LiSSA algorithm approximates the IHVP function by averaging multiple samples. The samples are estimated by recursion based on Taylor expansion.

Parameters:
  • func (Callable) – A Python function that takes one or more arguments. Must return a single-element Tensor. The hessian will be estimated on this function.

  • argnums (int) – An integer default to 0. Specifies which argument of func to compute inverse hessian with respect to.

  • batch_size (int) – An integer default to 1. Specifies the batch size used for LiSSA inner loop update.

  • num_repeat (int) – An integer default to 1. Specifies the number of samples of the hvp approximation to average on.

  • recursion_depth (int) – A integer default to 5000. Specifies the number of recursions used to estimate each IHVP sample.

  • damping (int) – Damping factor used for non-convexity in LiSSA IHVP calculation.

  • scaling (int) – Scaling factor used for convergence in LiSSA IHVP calculation.

  • collate_fn (Optional[Callable]) – A function to collate the input data to fit the input of func. If None, the input data will be directly passed to func. This is useful when func has some nested input structure.

  • mode (str) –

    The auto diff mode, which can have one of the following values: - rev-rev: calculate the hessian with two reverse-mode auto-diff. It has

    better compatibility while cost more memory.

    • rev-fwd: calculate the hessian with the composing of reverse-mode and

      forward-mode. It’s more memory-efficient but may not be supported by some operator.

Returns:

A function that takes a list of tuples of Tensor x and a vector v and returns the IHVP of the Hessian of func and v.

dattri.func.hessian.ihvp_at_x_lissa(func: Callable, *x, in_dims: Tuple | None = None, argnums: int = 0, batch_size: int = 1, num_repeat: int = 1, recursion_depth: int = 5000, damping: int = 0.0, scaling: int = 50.0, collate_fn: Callable | None = None, mode: str = 'rev-rev') Callable

IHVP with fixed func inputs via LiSSA algorithm.

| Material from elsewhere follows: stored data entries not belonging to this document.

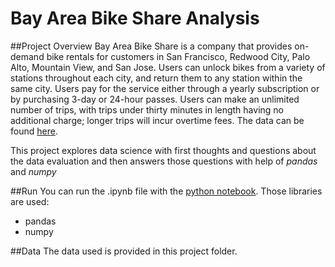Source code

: # Bay Area Bike Share Analysis

##Project Overview
Bay Area Bike Share is a company that provides on-demand bike rentals for customers in San Francisco, Redwood City, Palo Alto, Mountain View, and San Jose. Users can unlock bikes from a variety of stations throughout each city, and return them to any station within the same city. Users pay for the service either through a yearly subscription or by purchasing 3-day or 24-hour passes. Users can make an unlimited number of trips, with trips under thirty minutes in length having no additional charge; longer trips will incur overtime fees.
The data can be found [here](http://www.bayareabikeshare.com/open-data).

This project explores data science with first thoughts and questions about the data evaluation and then answers those questions with help of _pandas_ and _numpy_

##Run
You can run the .ipynb file with the [python notebook](https://ipython.org/notebook.html).
Those libraries are used:
- pandas
- numpy

##Data
The data used is provided in this project folder.
 

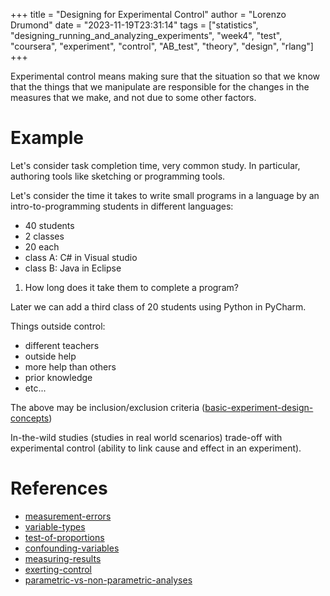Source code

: +++
title = "Designing for Experimental Control"
author = "Lorenzo Drumond"
date = "2023-11-19T23:31:14"
tags = ["statistics",  "designing_running_and_analyzing_experiments",  "week4",  "test",  "coursera",  "experiment",  "control",  "AB_test",  "theory",  "design",  "rlang"]
+++


Experimental control means making sure that the situation so that we know that
the things that we manipulate are responsible for the changes in the measures
that we make, and not due to some other factors.

# Example
Let's consider task completion time, very common study. In particular, authoring tools like sketching or programming tools.

Let's consider the time it takes to write small programs in a language by an intro-to-programming students in different languages:

- 40 students
- 2 classes
- 20 each
- class A: C# in Visual studio
- class B: Java in Eclipse

1. How long does it take them to complete a program?

Later we can add a third class of 20 students using Python in PyCharm.

Things outside control:
- different teachers
- outside help
- more help than others
- prior knowledge
- etc...

The above may be inclusion/exclusion criteria ([basic-experiment-design-concepts](/wiki/basic-experiment-design-concepts/))

In-the-wild studies (studies in real world scenarios) trade-off with experimental control (ability to link cause and effect in an experiment).


# References
- [measurement-errors](/wiki/measurement-errors/)
- [variable-types](/wiki/variable-types/)
- [test-of-proportions](/wiki/test-of-proportions/)
- [confounding-variables](/wiki/confounding-variables/)
- [measuring-results](/wiki/measuring-results/)
- [exerting-control](/wiki/exerting-control/)
- [parametric-vs-non-parametric-analyses](/wiki/parametric-vs-non-parametric-analyses/)
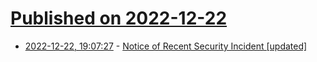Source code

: # [Published on 2022-12-22](index.md)

* [2022-12-22, 19:07:27](https://news.ycombinator.com/item?id=34097142) - [Notice of Recent Security Incident [updated]](https://blog.lastpass.com/2022/12/notice-of-recent-security-incident/)
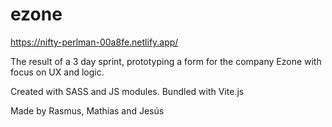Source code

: # ezone

https://nifty-perlman-00a8fe.netlify.app/

The result of a 3 day sprint, prototyping a form for the company Ezone with focus on UX and logic.

Created with SASS and JS modules. Bundled with Vite.js

Made by Rasmus, Mathias and Jesús
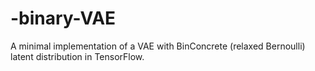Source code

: # -binary-VAE
A minimal implementation of a VAE with BinConcrete (relaxed Bernoulli) latent distribution in TensorFlow.
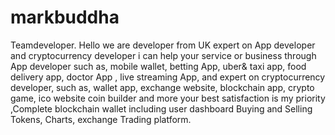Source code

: # markbuddha
Teamdeveloper.
Hello we are developer from UK expert on App developer and cryptocurrency developer i can help your service or business through App developer such as, mobile wallet, betting App, uber& taxi app, food delivery app, doctor App , live streaming App, and expert on cryptocurrency developer, such as, wallet app, exchange website, blockchain app, crypto game, ico website coin builder and more your best satisfaction is my priority ,Complete blockchain wallet including user dashboard Buying and Selling Tokens, Charts, exchange Trading platform. 
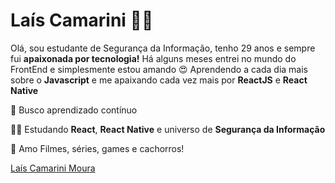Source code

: # Laís Camarini 🧑‍💻

Olá, sou estudante de Segurança da Informação, tenho 29 anos e sempre fui **apaixonada por tecnologia!** 
Há alguns meses entrei no mundo do FrontEnd e simplesmente estou amando 😍
Aprendendo a cada dia mais sobre o **Javascript** e me apaixando cada vez mais por **ReactJS** e **React Native**


🚀 Busco aprendizado contínuo 

👩‍🎓 Estudando **React**,  **React Native** e universo de **Segurança da Informação**

 💖 Amo Filmes, séries, games e cachorros!
 
 <div class="LI-profile-badge"  data-version="v1" data-size="medium" data-locale="pt_BR" data-type="vertical" data-theme="dark" data-vanity="laiscama"><a class="LI-simple-link" href='https://br.linkedin.com/in/laiscama?trk=profile-badge'>Laís Camarini Moura</a></div>






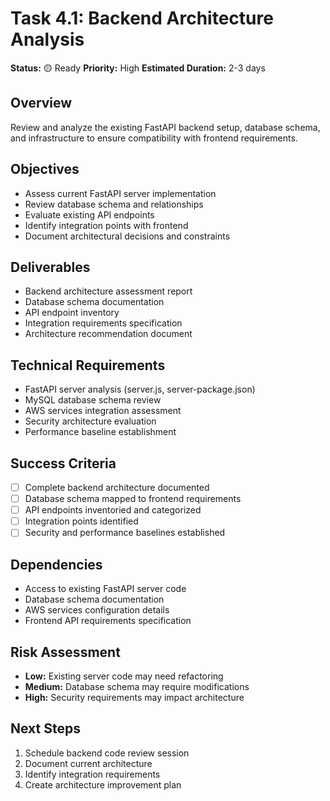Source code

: # Task 4.1: Backend Architecture Analysis

**Status:** 🟡 Ready
**Priority:** High
**Estimated Duration:** 2-3 days

## Overview
Review and analyze the existing FastAPI backend setup, database schema, and infrastructure to ensure compatibility with frontend requirements.

## Objectives
- Assess current FastAPI server implementation
- Review database schema and relationships
- Evaluate existing API endpoints
- Identify integration points with frontend
- Document architectural decisions and constraints

## Deliverables
- Backend architecture assessment report
- Database schema documentation
- API endpoint inventory
- Integration requirements specification
- Architecture recommendation document

## Technical Requirements
- FastAPI server analysis (server.js, server-package.json)
- MySQL database schema review
- AWS services integration assessment
- Security architecture evaluation
- Performance baseline establishment

## Success Criteria
- [ ] Complete backend architecture documented
- [ ] Database schema mapped to frontend requirements
- [ ] API endpoints inventoried and categorized
- [ ] Integration points identified
- [ ] Security and performance baselines established

## Dependencies
- Access to existing FastAPI server code
- Database schema documentation
- AWS services configuration details
- Frontend API requirements specification

## Risk Assessment
- **Low:** Existing server code may need refactoring
- **Medium:** Database schema may require modifications
- **High:** Security requirements may impact architecture

## Next Steps
1. Schedule backend code review session
2. Document current architecture
3. Identify integration requirements
4. Create architecture improvement plan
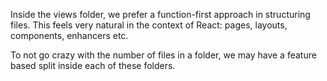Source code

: Inside the views folder, we prefer a function-first approach in structuring files.
This feels very natural in the context of React: pages, layouts, components, enhancers etc.

To not go crazy with the number of files in a folder,
we may have a feature based split inside each of these folders.

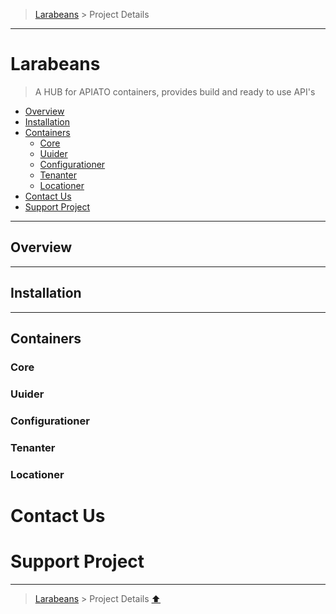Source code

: > [Larabeans](README.md) > Project Details

---

# Larabeans

> A HUB for APIATO containers, provides build and ready to use API's

* [Overview](#overview)
* [Installation](#installation)
* [Containers](#containers)
    * [Core](#core)
    * [Uuider](#uuider)
    * [Configurationer](#configurationer)
    * [Tenanter](#tenanter)
    * [Locationer](#locationer)
* [Contact Us](#contact-us)
* [Support Project](#support-project)
        

---

## Overview

---

## Installation

---

## Containers

### Core
### Uuider
### Configurationer
### Tenanter
### Locationer


# Contact Us
# Support Project

---
> [Larabeans](README.md) > Project Details [⬆](#larabeans)
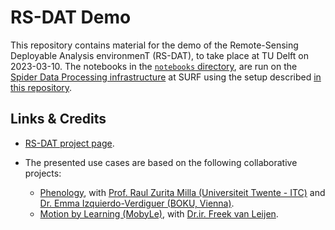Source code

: # RS-DAT Demo

This repository contains material for the demo of the Remote-Sensing Deployable Analysis environmenT (RS-DAT), to take place at TU Delft on 2023-03-10. The notebooks in the [`notebooks` directory](./notebooks), are run on the [Spider Data Processing infrastructure](http://doc.spider.surfsara.nl/en/latest/Pages/getting_started.html) at SURF using the setup described [in this repository](https://github.com/RS-DAT/JupyterDaskOnSLURM).

## Links & Credits

* [RS-DAT project page](https://research-software-directory.org/projects/rs-dat).
* The presented use cases are based on the following collaborative projects:

  * [Phenology](https://research-software-directory.org/projects/high-spatial-resolution-phenological-modelling-at-continental-scales), with [Prof. Raul Zurita Milla (Universiteit Twente - ITC)](https://people.utwente.nl/r.zurita-milla) and [Dr. Emma Izquierdo-Verdiguer (BOKU, Vienna)](https://www.tudelft.nl/citg/over-faculteit/afdelingen/geoscience-remote-sensing/staff/researchers/drir-fj-freek-van-leijen).
  * [Motion by Learning (MobyLe)](https://research-software-directory.org/projects/mobyle), with [Dr.ir. Freek van Leijen](https://www.tudelft.nl/citg/over-faculteit/afdelingen/geoscience-remote-sensing/staff/researchers/drir-fj-freek-van-leijen).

Standing for the inverse-hessian-vector product, returns a function that, when given vectors, computes the product of inverse-hessian and vector.

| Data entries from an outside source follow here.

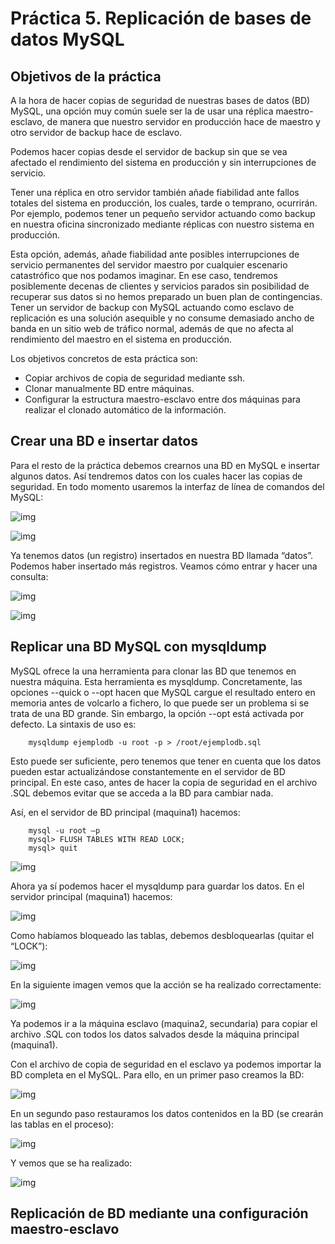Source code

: <H1>Práctica 5. Replicación de bases de datos MySQL</H1>

<H2>Objetivos de la práctica</H2>
A la hora de hacer copias de seguridad de nuestras bases de datos (BD) MySQL, una opción muy común suele ser la de usar una réplica maestro-esclavo, de manera que nuestro servidor en producción hace de maestro y otro servidor de backup hace de
esclavo.

Podemos hacer copias desde el servidor de backup sin que se vea afectado el rendimiento del sistema en producción y sin interrupciones de servicio.

Tener una réplica en otro servidor también añade fiabilidad ante fallos totales del sistema en producción, los cuales, tarde o temprano, ocurrirán. Por ejemplo, podemos tener un pequeño servidor actuando como backup en nuestra oficina sincronizado mediante réplicas con nuestro sistema en producción.

Esta opción, además, añade fiabilidad ante posibles interrupciones de servicio permanentes del servidor maestro por cualquier escenario catastrófico que nos podamos imaginar. En ese caso, tendremos posiblemente decenas de clientes y
servicios parados sin posibilidad de recuperar sus datos si no hemos preparado un buen plan de contingencias. Tener un servidor de backup con MySQL actuando como esclavo de replicación es una solución asequible y no consume demasiado ancho de banda en un sitio web de tráfico normal, además de que no afecta al rendimiento del maestro en el sistema en producción.

Los objetivos concretos de esta práctica son:
- Copiar archivos de copia de seguridad mediante ssh.
- Clonar manualmente BD entre máquinas.
- Configurar la estructura maestro-esclavo entre dos máquinas para realizar el clonado automático de la información.

<H2>Crear una BD e insertar datos</H2>
Para el resto de la práctica debemos crearnos una BD en MySQL e insertar algunos datos. Así tendremos datos con los cuales hacer las copias de seguridad. En todo momento usaremos la interfaz de línea de comandos del MySQL:

   ![img](https://github.com/lorcaspal/SWAP1819/blob/master/practica5/images/Captura1.PNG)

   ![img](https://github.com/lorcaspal/SWAP1819/blob/master/practica5/images/Captura2.PNG)

Ya tenemos datos (un registro) insertados en nuestra BD llamada “datos”. Podemos haber insertado más registros. Veamos cómo entrar y hacer una consulta:

   ![img](https://github.com/lorcaspal/SWAP1819/blob/master/practica5/images/Captura3.PNG)

   ![img](https://github.com/lorcaspal/SWAP1819/blob/master/practica5/images/Captura4.PNG)

<H2>Replicar una BD MySQL con mysqldump</H2>

MySQL ofrece la una herramienta para clonar las BD que tenemos en nuestra máquina. Esta herramienta es mysqldump. Concretamente, las opciones --quick o --opt hacen que MySQL cargue el resultado entero en memoria antes de volcarlo a fichero, lo que puede ser un problema si se trata de una BD grande. Sin embargo, la opción --opt está activada por defecto.
La sintaxis de uso es:

        mysqldump ejemplodb -u root -p > /root/ejemplodb.sql

Esto puede ser suficiente, pero tenemos que tener en cuenta que los datos pueden estar actualizándose constantemente en el servidor de BD principal. En este caso, antes de hacer la copia de seguridad en el archivo .SQL debemos evitar que se
acceda a la BD para cambiar nada.

Así, en el servidor de BD principal (maquina1) hacemos:

        mysql -u root –p
        mysql> FLUSH TABLES WITH READ LOCK;
        mysql> quit

![img](https://github.com/lorcaspal/SWAP1819/blob/master/practica5/images/Captura5.PNG)

Ahora ya sí podemos hacer el mysqldump para guardar los datos. En el servidor principal (maquina1) hacemos:

![img](https://github.com/lorcaspal/SWAP1819/blob/master/practica5/images/Captura6.PNG)

Como habíamos bloqueado las tablas, debemos desbloquearlas (quitar el “LOCK”):

![img](https://github.com/lorcaspal/SWAP1819/blob/master/practica5/images/Captura7.PNG)

En la siguiente imagen vemos que la acción se ha realizado correctamente: 

![img](https://github.com/lorcaspal/SWAP1819/blob/master/practica5/images/Captura8.PNG)

Ya podemos ir a la máquina esclavo (maquina2, secundaria) para copiar el archivo .SQL con todos los datos salvados desde la máquina principal (maquina1).

Con el archivo de copia de seguridad en el esclavo ya podemos importar la BD completa en el MySQL. Para ello, en un primer paso creamos la BD:

![img](https://github.com/lorcaspal/SWAP1819/blob/master/practica5/images/Captura9.PNG)

En un segundo paso restauramos los datos contenidos en la BD (se crearán las tablas en el proceso):

![img](https://github.com/lorcaspal/SWAP1819/blob/master/practica5/images/Captura10.PNG)

Y vemos que se ha realizado:

![img](https://github.com/lorcaspal/SWAP1819/blob/master/practica5/images/Captura11.PNG)

<H2>Replicación de BD mediante una configuración
maestro-esclavo</H2>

LiSSA algorithm approximates the IHVP function by averaging multiple samples. The samples are estimated by recursion based on Taylor expansion.

Parameters:
  • func (Callable) – A Python function that takes one or more arguments. Must return a single-element Tensor. The hessian will be estimated on this function.

  • *x – List of arguments for func.

  • in_dims (Optional[Tuple]) – A tuple with the same shape as *x, indicating which dimension should be considered as batch size dimension. Take the first dimension as batch size dimension by default.

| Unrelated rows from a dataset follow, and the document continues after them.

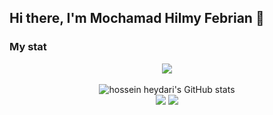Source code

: ## Hi there, I'm Mochamad Hilmy Febrian 👋

### My stat
<p align="center"><img src="https://www.codewars.com/users/Hilll19/badges/large"/><br /><br />
  <img src="https://github-readme-stats.vercel.app/api?username=Hilll19&show_icons=true&include_all_commits=true&theme=monokai" alt="hossein heydari's GitHub stats" /><br />
  <img src="https://github-readme-streak-stats.herokuapp.com/?user=Hilll19&theme=monokai"/>
  <img src="https://github-readme-stats.vercel.app/api/top-langs/?username=Hilll19&layout=compact&theme=monokai&langs_count=12"/><br />
</p>

<!--
**Hilll19/Hilll19** is a ✨ _special_ ✨ repository because its `README.md` (this file) appears on your GitHub profile.

Here are some ideas to get you started:

- 🔭 I’m currently working on ...
- 🌱 I’m currently learning ...
- 👯 I’m looking to collaborate on ...
- 🤔 I’m looking for help with ...
- 💬 Ask me about ...
- 📫 How to reach me: ...
- 😄 Pronouns: ...
- ⚡ Fun fact: ...
-->
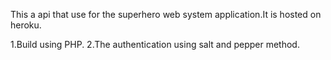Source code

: This a api that use for the superhero web system application.It is hosted on heroku.

1.Build using PHP.
2.The authentication using salt and pepper method.
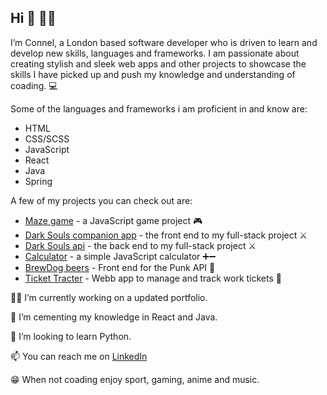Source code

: Hi 👋 👨‍💻
-
<p>I’m Connel, a London based software developer who is driven to learn and develop new skills, languages and frameworks. I am passionate about creating stylish and sleek web apps and other projects to showcase the skills I have picked up and push my knowledge and understanding of coading. &#x1F4BB;
</p> 

Some of the languages and frameworks i am proficient in and know are:
<ul>
  <li>HTML</li>
  <li>CSS/SCSS</li>
  <li>JavaScript</li>
  <li>React</li>
  <li>Java</li>
  <li>Spring</li>
</ul>

A few of my projects you can check out are: 
<ul>
  <li><a href="https://connz17.github.io/js-game-project/">Maze game</a> - a JavaScript game project 🎮</li>
  <li><a href="https://github.com/Connz17/darksouls-full-stack-project-frontend">Dark Souls companion app</a> - the front end to my full-stack project ⚔</li>
  <li><a href="https://github.com/Connz17/darksouls-full-stack-project-backend">Dark Souls api</a> - the back end to my full-stack project ⚔</li>
  <li><a href="https://connz17.github.io/javaScript-project/">Calculator</a> - a simple JavaScript calculator ➕➖</li>
  <li><a href="https://connz17.github.io/punk-api/">BrewDog beers</a> - Front end for the Punk API 🍺</li>
  <li><a href="https://connz17.github.io/ticket-tracker/">Ticket Tracter</a> - Webb app to manage and track work tickets 🎫</li>
</ul>


👷‍♂️ I’m currently working on a updated portfolio.

🌱 I’m cementing my knowledge in React and Java.

🔭 I’m looking to learn Python.

📫 You can reach me on <a href="https://www.linkedin.com/in/connel-nwaodor-b45145125/">LinkedIn<a/>
  
😁 When not coading enjoy sport, gaming, anime and music.  

<!---
Connz17/Connz17 is a ✨ special ✨ repository because its `README.md` (this file) appears on your GitHub profile.
You can click the Preview link to take a look at your changes.
--->
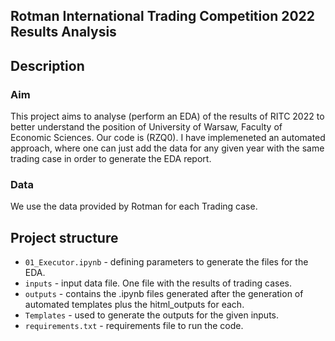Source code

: ## Rotman International Trading Competition 2022 Results Analysis

## Description

### Aim
This project aims to analyse (perform an EDA) of the results of RITC 2022 to better understand the position of University of Warsaw, Faculty of Economic Sciences. Our code is (RZQ0). I have implemeneted an automated approach, where one can just add the data for any given year with the same trading case in order to generate the EDA report.

### Data
We use the data provided by Rotman for each Trading case.

## Project structure

- `01_Executor.ipynb` - defining parameters to generate the files for the EDA.
- `inputs` - input data file. One file with the results of trading cases.
- `outputs` - contains the .ipynb files generated after the generation of automated templates plus the hitml_outputs for each.
- `Templates` - used to generate the outputs for the given inputs. 
- `requirements.txt` - requirements file to run the code.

  • argnums (int) – An integer default to 0. Specifies which argument of func to compute inverse hessian with respect to.

  • batch_size (int) – An integer default to 1. Specifies the batch size used for LiSSA inner loop update.

  • num_repeat (int) – An integer default to 1. Specifies the number of samples of the hvp approximation to average on.

  • recursion_depth (int) – A integer default to 5000. Specifies the number of recursions used to estimate each IHVP sample.

  • damping (int) – Damping factor used for non-convexity in LiSSA IHVP calculation.

  • scaling (int) – Scaling factor used for convergence in LiSSA IHVP calculation.

  • collate_fn (Optional[Callable]) – A function to collate the input data to fit the input of func. If None, the input data will be directly passed to func. This is useful when func has some nested input structure.

  • mode (str) –

    The auto diff mode, which can have one of the following values: - rev-rev: calculate the hessian with two reverse-mode auto-diff. It has

    better compatibility while cost more memory.

    • rev-fwd: calculate the hessian with the composing of reverse-mode and

      forward-mode. It’s more memory-efficient but may not be supported by some operator.

Returns:

A function that takes a vector v and returns the IHVP of the Hessian of func and v.